Joel Sherman

Joel Sherman

MLB

Managers must be cold-blooded in October

DETROIT — It is October. The season is short, and so is patience. Managers who see the big picture all year see smaller and smaller in this month.

In April or May or June, sticking with a slumping, but core player often is rewarded in loyalty and production. But there is little or no time for that in October.

Will the slumping player break out today or push the whole team closer to vacation? If you remove him from the lineup are you sending a message of urgency to your clubhouse or panic? Do you risk trampling the spirits of players who have given you their hearts, souls and broken bodies for six months all because they got cold at the wrong time? October.

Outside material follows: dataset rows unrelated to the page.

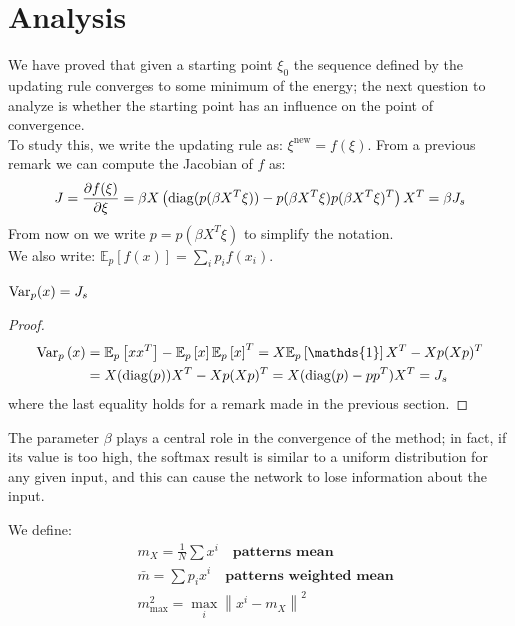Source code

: \section{Analysis}
We have proved that given a starting point $\xi_0$ the sequence defined by the updating rule converges to some minimum of the energy; the next question to analyze is whether the starting point has an influence on the point of convergence.\\
To study this, we write the updating rule as:
$\xi^{\text{new}} = f(\xi)$. From a previous remark we can compute the Jacobian of $f$ as:
\[
J = \frac{\partial f(\xi)}{\partial \xi} = \beta X \left(\operatorname{diag}(p(\beta X^T \xi)) - p(\beta X^T \xi)p(\beta X^T \xi)^T \right)X^T = \beta J_s
\]
From now on we write $p = p(\beta X^T \xi)$ to simplify the notation. \\
We also write: $\mathbb{E}_p\left[f(x)\right] = \sum_i p_i f(x_i)$.
\begin{lemma}
    $\textnormal{Var}_p(x) = J_s$
    \begin{proof}
        \begin{align*}
            \text{Var}_p\left(x\right) &= \mathbb{E}_p\left[xx^T\right] - \mathbb{E}_p\left[x\right] \mathbb{E}_p\left[x\right]^T = X \mathbb{E}_p\left[\mathds{1}\right]X^T - Xp (Xp)^T \\
            &= X(\diagonal(p))X^T -  Xp (Xp)^T =
            X(\diagonal(p) - p p^T) X^T = J_s
        \end{align*}
        where the last equality holds for a remark made in the previous section.
    \end{proof}
\end{lemma}
The parameter $\beta$ plays a central role in the convergence of the method; in fact, if its value is too high, the softmax result is similar to a uniform distribution for any given input, and this can cause the network to lose information about the input.
\begin{definition}
    We define:
    \begin{align*}
        &m_X = \frac1N \sum x^i \quad \textbf{patterns mean} \\
        &\bar{m} = \sum p_i x^i \quad \textbf{patterns weighted mean} \\
        &m^2_{\max} = \max_i \left\|x^i - m_X\right\|^2
    \end{align*}
\end{definition}
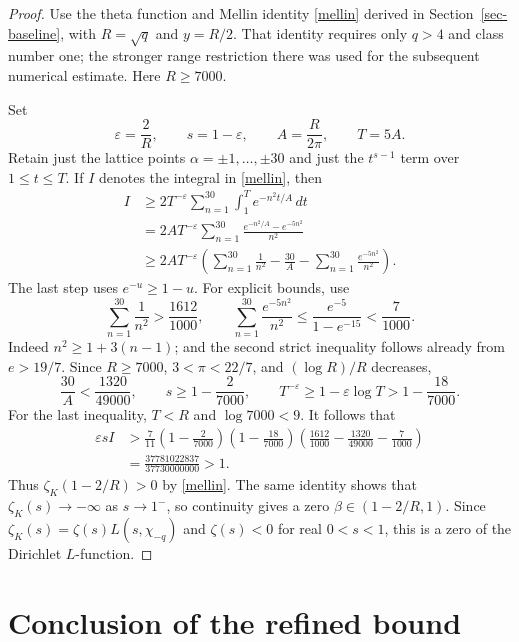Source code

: \documentclass[11pt]{article}
\newcommand{\zK}{\zeta_K}
\begin{document}
\begin{proof}
Use the theta function and Mellin identity \eqref{mellin} derived
in Section~\ref{sec-baseline}, with \(R=\sqrt q\) and \(y=R/2\).
That identity requires only \(q>4\) and class number one; the stronger
range restriction there was used for the subsequent numerical estimate.
Here \(R\ge7000\).

Set
\[
 \varepsilon=\frac2R,\qquad s=1-\varepsilon,\qquad
 A=\frac{R}{2\pi},\qquad T=5A.
\]
Retain just the lattice points \(\alpha=\pm1,\ldots,\pm30\)
and just the \(t^{s-1}\) term over \(1\le t\le T\).
If \(I\) denotes the integral in \eqref{mellin}, then
\begin{align*}
 I
 &\ge 2T^{-\varepsilon}
        \sum_{n=1}^{30}\int_1^T e^{-n^2t/A}\,dt\\
 &=2A T^{-\varepsilon}
        \sum_{n=1}^{30}\frac{e^{-n^2/A}-e^{-5n^2}}{n^2}\\
 &\ge2A T^{-\varepsilon}
       \left(\sum_{n=1}^{30}\frac1{n^2}
              -\frac{30}{A}
              -\sum_{n=1}^{30}\frac{e^{-5n^2}}{n^2}\right).
\end{align*}
The last step uses \(e^{-u}\ge1-u\).
For explicit bounds, use
\[
 \sum_{n=1}^{30}\frac1{n^2}>\frac{1612}{1000},\qquad
 \sum_{n=1}^{30}\frac{e^{-5n^2}}{n^2}
 \le\frac{e^{-5}}{1-e^{-15}}<\frac7{1000}.
\]
Indeed \(n^2\ge1+3(n-1)\); and the second strict inequality follows
already from \(e>19/7\).
Since \(R\ge7000\), \(3<\pi<22/7\), and \((\log R)/R\) decreases,
\[
 \frac{30}{A}<\frac{1320}{49000},\qquad
 s\ge1-\frac2{7000},\qquad
 T^{-\varepsilon}\ge1-\varepsilon\log T
      >1-\frac{18}{7000}.
\]
For the last inequality, \(T<R\) and \(\log7000<9\).
It follows that
\begin{align*}
 \varepsilon sI
 &>
 \frac7{11}\left(1-\frac2{7000}\right)
            \left(1-\frac{18}{7000}\right)
 \left(\frac{1612}{1000}-\frac{1320}{49000}
                         -\frac7{1000}\right)\\
 &=\frac{37781022837}{37730000000}>1.
\end{align*}
Thus \(\zK(1-2/R)>0\) by \eqref{mellin}. The same identity shows
that \(\zK(s)\to-\infty\) as \(s\to1^-\), so continuity gives a
zero \(\beta\in(1-2/R,1)\).
Since \(\zK(s)=\zeta(s)L(s,\chi_{-q})\) and
\(\zeta(s)<0\) for real \(0<s<1\), this is a zero of the Dirichlet
\(L\)-function.
\end{proof}

\section{Conclusion of the refined bound}
\end{document}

“No question it ties you up in knots,” Joe Torre said by phone from the NLCS, observing in his role as an MLB VP. “It’s difficult. But in the postseason, you look to win games not make friends. It is a cold analysis.”

The weather gets chillier and so does the decision-making.

Detroit manager Jim Leyland got frosty because he had an offense with six runs in the first three ALCS games, a lineup that was pretty much slumping top to bottom — but very much at the top with Austin Jackson — and a two-games-to-one deficit in the best-of-seven.

Jim LeylandGetty Images

Leyland considered removing Jackson altogether, and instead dropped him to eighth with his 18 strikeouts in 33 at-bats. Torii Hunter hit leadoff for the first time since July 1999, Miguel Cabrera second for the first time since June 2004.

The result was Detroit had more runs by the fourth inning then it had produced in the first three games en route to a 7-3 triumph Wednesday in Game 4 that knotted the ALCS. Leyland minimized his impact, credited the players instead for, in particular, capitalizing on errant Boston starter Jake Peavy.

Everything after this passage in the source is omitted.